Durante más de una hora estuvieron saludando a empresarios, diplomáticos y abogados. Paula estrechó docenas de manos sin prestar demasiada atención, deseando salir de allí lo antes posible. Pero, aunque al principio no le había gustado la exposición, había dos cuadros que le parecían interesantes: un paisaje abstracto de los Andes cubierto de niebla y el retrato de un niño en cuclillas con lo que parecía el sombrero negro de su padre en la cabeza.

Pedro compró los dos.

—No tenías por qué hacerlo.

—¿Por qué no? —Sonrió él, llevándola hacia la salida—. Vamos a cenar, tengo hambre.

Cuando iban a salir de la embajada, Lucía se acercó a ellos.

—¿Ya se van?

—Sí, vamos a cenar.

—¿Por qué no vienen con nosotros? —Sugirió la mujer—. Vamos a cenar en un restaurante que acaban de inaugurar.

—No, Lucía —contestó Pedro con expresión seria—. Tengo cosas mejores que hacer.

—Eso ha sido un poco grosero, ¿no? —Preguntó Paula cuando estaban subiendo al coche—. Pero, evidentemente, conoces bien a esa mujer. He visto tu expresión cuando mirabas al embajador y no me ha parecido muy edificante.

—¿Edificante? Eres tan británica, Paula—sonrió él—. Pero deja de imaginar que he tenido algo con Lucía. Pareces creer que me he acostado con cientos de mujeres y no es verdad. De ser así no habría podido hacer una fortuna. Claro que eso es algo que tú no puedes entender porque has llevado una vida regalada.

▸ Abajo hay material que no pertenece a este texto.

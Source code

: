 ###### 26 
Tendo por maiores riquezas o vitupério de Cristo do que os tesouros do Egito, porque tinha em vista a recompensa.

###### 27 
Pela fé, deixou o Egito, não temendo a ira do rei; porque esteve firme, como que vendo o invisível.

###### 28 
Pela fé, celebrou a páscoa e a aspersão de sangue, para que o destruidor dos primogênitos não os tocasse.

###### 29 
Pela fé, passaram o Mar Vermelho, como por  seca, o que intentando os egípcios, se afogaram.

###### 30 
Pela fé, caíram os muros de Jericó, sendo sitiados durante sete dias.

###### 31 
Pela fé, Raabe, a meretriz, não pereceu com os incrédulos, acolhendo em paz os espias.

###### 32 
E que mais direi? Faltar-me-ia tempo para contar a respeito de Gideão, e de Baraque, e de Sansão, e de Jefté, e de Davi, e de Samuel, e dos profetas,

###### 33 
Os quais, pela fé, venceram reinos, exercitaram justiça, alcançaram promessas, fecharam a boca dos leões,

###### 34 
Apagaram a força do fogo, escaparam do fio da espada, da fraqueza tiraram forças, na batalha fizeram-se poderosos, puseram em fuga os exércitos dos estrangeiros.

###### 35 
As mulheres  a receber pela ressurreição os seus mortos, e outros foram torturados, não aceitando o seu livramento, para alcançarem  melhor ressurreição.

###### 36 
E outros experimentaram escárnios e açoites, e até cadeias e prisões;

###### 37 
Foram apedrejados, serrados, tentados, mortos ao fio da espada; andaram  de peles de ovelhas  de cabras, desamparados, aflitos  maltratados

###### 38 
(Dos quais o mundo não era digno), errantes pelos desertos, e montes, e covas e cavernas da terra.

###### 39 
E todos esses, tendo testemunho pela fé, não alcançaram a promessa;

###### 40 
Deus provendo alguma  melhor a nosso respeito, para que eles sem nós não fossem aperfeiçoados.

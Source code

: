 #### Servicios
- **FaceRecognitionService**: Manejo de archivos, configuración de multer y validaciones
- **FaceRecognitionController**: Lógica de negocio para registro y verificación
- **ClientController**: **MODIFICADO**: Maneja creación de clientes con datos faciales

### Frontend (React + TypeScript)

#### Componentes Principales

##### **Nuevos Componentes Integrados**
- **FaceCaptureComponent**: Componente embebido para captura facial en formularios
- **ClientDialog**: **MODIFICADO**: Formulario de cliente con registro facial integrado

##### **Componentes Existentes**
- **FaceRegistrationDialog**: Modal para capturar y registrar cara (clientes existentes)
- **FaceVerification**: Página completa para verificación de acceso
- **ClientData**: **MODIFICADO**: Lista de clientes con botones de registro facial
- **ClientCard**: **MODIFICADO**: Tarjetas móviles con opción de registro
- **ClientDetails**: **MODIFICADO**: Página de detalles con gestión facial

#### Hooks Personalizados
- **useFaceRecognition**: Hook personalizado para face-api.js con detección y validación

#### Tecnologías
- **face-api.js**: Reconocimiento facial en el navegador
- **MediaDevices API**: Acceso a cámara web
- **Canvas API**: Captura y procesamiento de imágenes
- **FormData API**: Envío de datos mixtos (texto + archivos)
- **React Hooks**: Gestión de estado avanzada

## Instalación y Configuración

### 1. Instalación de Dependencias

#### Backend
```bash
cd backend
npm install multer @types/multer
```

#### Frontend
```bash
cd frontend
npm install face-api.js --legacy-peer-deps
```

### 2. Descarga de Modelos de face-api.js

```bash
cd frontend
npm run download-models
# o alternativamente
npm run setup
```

—¿Qué tiene eso que ver… ?

—¿Vas a dejar que te explique de qué conozco a Lucía?

Paula puso los ojos en blanco.

—Adelante, dime de qué la conoces.

—Conocí a su hermano en Perú. Yo tenía doce años cuando mi madre me llevó allí a vivir con mi abuela. Me enviaron al mejor internado del país y, a los catorce años, conocí al hermano de Lucía. Nos hicimos amigos porque los otros chicos se metían con él y yo lo defendía. Pedro era un chico muy tímido y tenía alma de artista, pero no sabía defenderse de los matones. Durante dos años fuimos grandes amigos. Él iba a mi casa en vacaciones o yo a la suya, así que también me hice amigo de Lucía. Hasta que su padre descubrió quién era mi familia y les prohibieron terminantemente volver a verme. Además, hizo todo lo que pudo para que me echasen del internado.

—Oh, Pedro…

—No te preocupes, a mí no me pasó nada —la interrumpió él—. Pero arruinó la vida de su hijo. Lo envió a otro colegio donde, aparentemente, los chicos también se metían con él y, doce meses después, Patricio se suicidó. Yo fui a su funeral y me quedé detrás para que nadie me viera.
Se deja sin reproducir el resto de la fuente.